**YOUR OBJECTIVE**. Search the entries for the word "stdDeviation". Copy every line where it turns up.
----------------
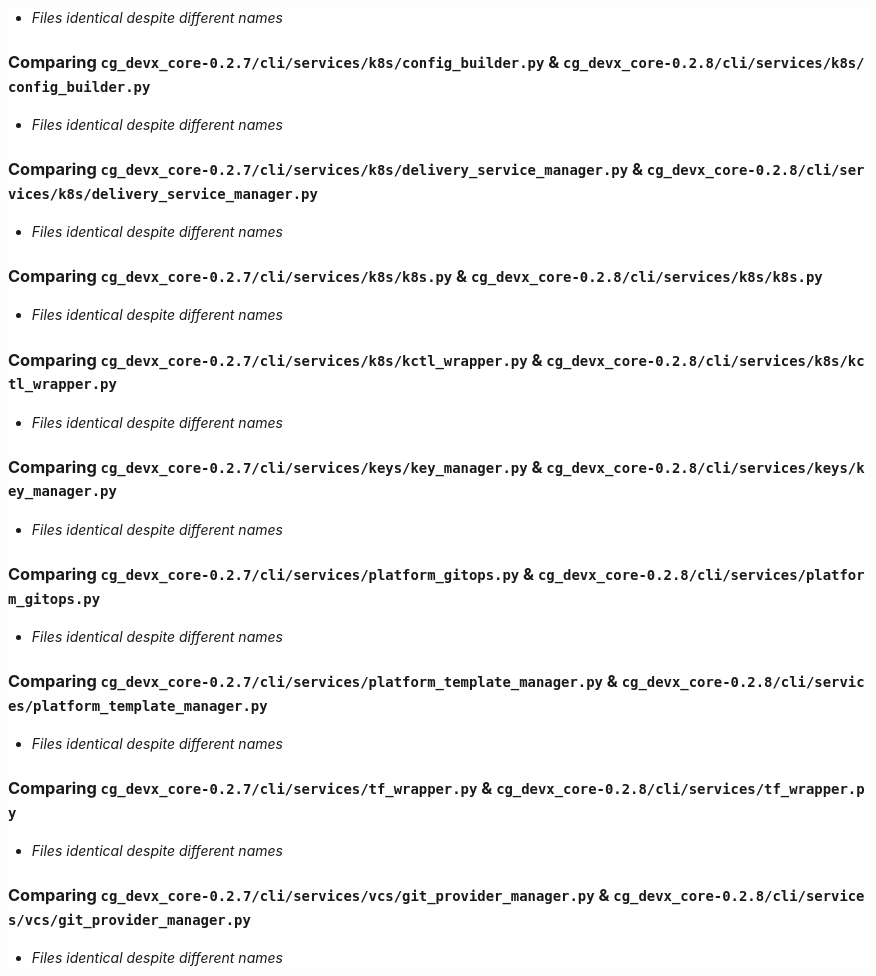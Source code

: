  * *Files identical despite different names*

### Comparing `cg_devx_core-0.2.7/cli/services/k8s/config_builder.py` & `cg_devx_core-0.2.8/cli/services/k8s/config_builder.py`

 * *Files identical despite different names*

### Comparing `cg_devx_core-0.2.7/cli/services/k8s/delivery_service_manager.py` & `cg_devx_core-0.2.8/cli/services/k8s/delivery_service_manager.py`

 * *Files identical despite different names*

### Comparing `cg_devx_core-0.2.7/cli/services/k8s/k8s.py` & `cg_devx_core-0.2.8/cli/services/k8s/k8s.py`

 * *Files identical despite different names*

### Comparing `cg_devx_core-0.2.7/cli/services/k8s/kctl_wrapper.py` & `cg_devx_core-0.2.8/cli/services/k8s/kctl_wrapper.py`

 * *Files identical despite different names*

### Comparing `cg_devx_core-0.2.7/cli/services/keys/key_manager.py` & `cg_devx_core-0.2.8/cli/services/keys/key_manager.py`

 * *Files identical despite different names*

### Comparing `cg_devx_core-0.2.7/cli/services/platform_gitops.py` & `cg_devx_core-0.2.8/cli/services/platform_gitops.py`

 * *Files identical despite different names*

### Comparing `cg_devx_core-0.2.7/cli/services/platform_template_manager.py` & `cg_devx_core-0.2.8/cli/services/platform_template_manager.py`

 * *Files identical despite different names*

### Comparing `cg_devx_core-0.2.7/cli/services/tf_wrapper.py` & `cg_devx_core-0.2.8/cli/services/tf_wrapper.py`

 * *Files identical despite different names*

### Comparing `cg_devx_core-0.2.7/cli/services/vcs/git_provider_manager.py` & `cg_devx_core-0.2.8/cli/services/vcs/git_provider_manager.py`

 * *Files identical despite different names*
----------------
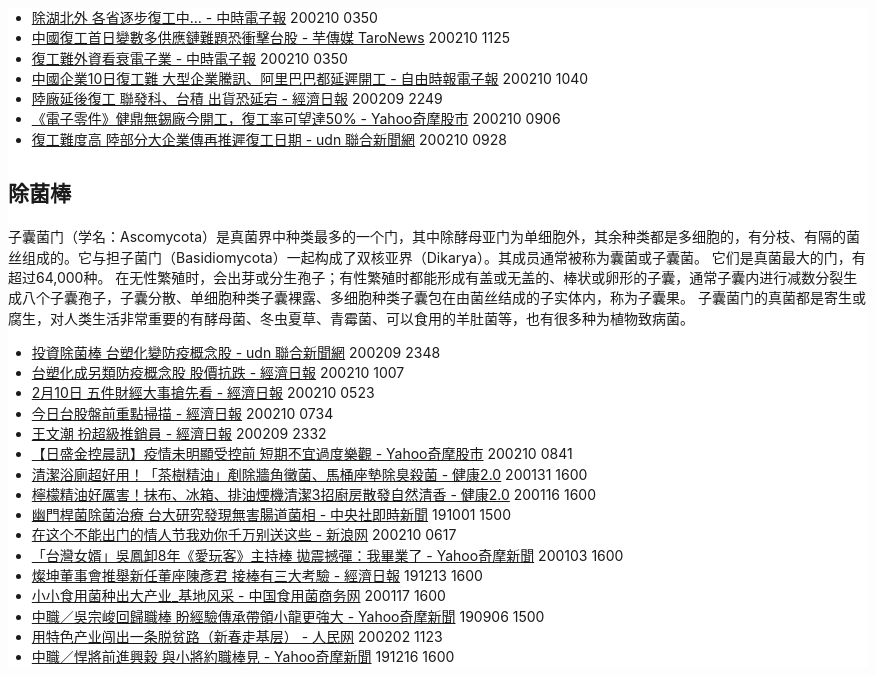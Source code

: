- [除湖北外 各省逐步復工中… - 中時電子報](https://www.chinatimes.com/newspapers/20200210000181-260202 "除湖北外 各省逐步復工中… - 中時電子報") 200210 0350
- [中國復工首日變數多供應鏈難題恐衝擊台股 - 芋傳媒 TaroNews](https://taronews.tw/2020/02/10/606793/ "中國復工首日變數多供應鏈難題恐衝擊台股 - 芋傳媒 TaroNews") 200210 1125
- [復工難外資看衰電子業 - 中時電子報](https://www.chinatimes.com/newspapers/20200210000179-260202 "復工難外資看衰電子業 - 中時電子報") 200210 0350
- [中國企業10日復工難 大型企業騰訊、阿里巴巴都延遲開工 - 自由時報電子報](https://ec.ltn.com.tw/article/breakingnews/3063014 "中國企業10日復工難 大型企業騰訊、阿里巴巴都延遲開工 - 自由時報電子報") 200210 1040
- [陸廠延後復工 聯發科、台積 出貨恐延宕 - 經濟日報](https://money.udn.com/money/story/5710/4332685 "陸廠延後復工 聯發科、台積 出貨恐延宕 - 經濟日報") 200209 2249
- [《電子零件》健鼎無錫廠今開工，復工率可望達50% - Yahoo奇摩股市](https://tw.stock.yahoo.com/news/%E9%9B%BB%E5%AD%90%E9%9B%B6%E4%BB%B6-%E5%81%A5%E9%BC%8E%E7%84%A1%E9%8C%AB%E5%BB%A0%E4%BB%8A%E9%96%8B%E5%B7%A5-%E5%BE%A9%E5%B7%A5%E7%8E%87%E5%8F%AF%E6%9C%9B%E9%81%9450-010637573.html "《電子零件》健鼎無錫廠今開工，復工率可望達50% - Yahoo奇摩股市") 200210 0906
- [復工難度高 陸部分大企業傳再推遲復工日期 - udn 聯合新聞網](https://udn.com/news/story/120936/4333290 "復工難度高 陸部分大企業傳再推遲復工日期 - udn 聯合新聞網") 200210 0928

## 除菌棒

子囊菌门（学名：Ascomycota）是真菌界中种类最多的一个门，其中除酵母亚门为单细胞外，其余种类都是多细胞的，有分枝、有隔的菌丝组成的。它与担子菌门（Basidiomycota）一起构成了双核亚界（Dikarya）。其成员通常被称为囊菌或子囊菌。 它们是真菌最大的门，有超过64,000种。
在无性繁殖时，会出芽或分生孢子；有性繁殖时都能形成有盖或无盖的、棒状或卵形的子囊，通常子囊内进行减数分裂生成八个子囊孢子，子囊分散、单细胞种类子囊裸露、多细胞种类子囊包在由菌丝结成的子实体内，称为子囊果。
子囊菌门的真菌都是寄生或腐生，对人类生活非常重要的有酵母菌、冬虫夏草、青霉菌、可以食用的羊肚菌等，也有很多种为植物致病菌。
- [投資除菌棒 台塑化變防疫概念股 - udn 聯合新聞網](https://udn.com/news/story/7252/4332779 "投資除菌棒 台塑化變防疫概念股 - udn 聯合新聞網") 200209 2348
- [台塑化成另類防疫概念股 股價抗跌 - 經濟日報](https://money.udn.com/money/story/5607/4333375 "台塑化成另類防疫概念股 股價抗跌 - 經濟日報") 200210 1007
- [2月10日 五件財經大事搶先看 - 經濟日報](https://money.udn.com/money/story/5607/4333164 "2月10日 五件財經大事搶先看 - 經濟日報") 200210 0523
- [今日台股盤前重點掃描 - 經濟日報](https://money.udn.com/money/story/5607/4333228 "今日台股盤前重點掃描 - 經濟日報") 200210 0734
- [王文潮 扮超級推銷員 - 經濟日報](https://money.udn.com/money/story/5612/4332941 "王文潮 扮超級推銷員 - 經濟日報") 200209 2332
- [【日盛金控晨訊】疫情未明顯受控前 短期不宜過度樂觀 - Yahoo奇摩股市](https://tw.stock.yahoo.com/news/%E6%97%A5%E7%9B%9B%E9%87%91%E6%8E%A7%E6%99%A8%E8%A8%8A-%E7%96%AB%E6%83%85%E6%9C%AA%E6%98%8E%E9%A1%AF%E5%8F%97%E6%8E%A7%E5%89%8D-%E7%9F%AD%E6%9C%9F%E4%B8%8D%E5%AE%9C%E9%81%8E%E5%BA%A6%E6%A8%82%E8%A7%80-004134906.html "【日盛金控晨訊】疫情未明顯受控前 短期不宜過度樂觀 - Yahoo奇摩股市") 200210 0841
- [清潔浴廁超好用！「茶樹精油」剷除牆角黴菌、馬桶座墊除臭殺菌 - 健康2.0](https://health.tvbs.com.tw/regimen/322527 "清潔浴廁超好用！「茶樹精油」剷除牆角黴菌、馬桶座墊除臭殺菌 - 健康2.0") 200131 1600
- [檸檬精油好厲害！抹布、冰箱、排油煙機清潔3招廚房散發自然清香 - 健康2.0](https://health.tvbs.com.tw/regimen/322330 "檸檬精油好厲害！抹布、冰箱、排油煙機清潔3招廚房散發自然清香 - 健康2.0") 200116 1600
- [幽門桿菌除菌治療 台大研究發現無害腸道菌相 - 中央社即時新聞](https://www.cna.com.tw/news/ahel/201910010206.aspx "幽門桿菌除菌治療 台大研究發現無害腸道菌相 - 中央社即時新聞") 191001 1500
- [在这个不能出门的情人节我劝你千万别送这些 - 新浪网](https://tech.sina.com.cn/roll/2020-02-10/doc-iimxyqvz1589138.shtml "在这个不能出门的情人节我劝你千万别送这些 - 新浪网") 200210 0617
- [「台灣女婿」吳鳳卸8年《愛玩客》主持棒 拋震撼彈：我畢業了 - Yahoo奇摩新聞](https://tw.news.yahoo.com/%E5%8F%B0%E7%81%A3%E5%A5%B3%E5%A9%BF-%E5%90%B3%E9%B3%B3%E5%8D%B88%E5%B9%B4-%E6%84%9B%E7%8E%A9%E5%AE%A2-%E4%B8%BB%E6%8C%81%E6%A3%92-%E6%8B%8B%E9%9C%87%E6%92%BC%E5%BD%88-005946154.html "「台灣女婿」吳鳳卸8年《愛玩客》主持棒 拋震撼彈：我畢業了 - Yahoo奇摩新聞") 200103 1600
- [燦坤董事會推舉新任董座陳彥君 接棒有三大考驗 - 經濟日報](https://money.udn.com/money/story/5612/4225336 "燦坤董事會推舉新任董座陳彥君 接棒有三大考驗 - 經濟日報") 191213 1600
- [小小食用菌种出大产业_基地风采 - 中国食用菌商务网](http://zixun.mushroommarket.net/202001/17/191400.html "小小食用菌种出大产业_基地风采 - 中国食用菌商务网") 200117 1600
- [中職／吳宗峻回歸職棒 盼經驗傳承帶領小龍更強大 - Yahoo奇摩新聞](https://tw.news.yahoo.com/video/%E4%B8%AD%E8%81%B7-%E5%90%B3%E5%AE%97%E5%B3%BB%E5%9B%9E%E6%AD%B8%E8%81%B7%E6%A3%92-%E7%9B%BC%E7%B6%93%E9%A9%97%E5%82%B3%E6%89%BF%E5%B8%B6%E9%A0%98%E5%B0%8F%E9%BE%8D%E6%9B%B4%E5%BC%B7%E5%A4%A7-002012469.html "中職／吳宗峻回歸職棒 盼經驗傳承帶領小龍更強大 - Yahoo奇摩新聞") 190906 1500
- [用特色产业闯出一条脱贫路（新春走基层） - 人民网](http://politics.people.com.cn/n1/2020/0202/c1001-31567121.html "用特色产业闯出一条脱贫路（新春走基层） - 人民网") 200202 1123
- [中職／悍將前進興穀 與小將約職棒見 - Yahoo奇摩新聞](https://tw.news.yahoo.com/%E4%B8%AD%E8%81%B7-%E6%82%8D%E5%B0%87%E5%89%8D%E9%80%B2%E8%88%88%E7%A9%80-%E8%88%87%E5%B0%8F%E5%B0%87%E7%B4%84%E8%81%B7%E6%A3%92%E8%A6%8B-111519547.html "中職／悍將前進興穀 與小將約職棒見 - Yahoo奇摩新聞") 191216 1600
----------------
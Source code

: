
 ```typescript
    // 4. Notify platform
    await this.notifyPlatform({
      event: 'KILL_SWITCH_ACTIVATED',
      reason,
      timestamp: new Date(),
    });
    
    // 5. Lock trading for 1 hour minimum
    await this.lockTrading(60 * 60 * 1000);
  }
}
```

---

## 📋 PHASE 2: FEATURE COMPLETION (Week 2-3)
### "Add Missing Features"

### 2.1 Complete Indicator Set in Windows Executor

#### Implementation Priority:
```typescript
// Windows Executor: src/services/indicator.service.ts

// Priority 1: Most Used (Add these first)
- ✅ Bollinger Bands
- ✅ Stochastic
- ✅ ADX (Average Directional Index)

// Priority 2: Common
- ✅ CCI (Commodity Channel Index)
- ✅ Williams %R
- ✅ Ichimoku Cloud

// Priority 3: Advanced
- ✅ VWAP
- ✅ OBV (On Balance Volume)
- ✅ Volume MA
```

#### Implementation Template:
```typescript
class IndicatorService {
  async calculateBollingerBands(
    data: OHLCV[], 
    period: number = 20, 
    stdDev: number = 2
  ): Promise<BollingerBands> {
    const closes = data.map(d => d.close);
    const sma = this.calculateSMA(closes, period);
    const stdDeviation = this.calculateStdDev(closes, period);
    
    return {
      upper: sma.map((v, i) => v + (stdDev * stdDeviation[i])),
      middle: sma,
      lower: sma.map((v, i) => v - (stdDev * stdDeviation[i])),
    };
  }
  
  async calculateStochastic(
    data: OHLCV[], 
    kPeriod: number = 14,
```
----------------
**RESPONSE TO THE EXERCISE**.
    const stdDeviation = this.calculateStdDev(closes, period);
      upper: sma.map((v, i) => v + (stdDev * stdDeviation[i])),
      lower: sma.map((v, i) => v - (stdDev * stdDeviation[i])),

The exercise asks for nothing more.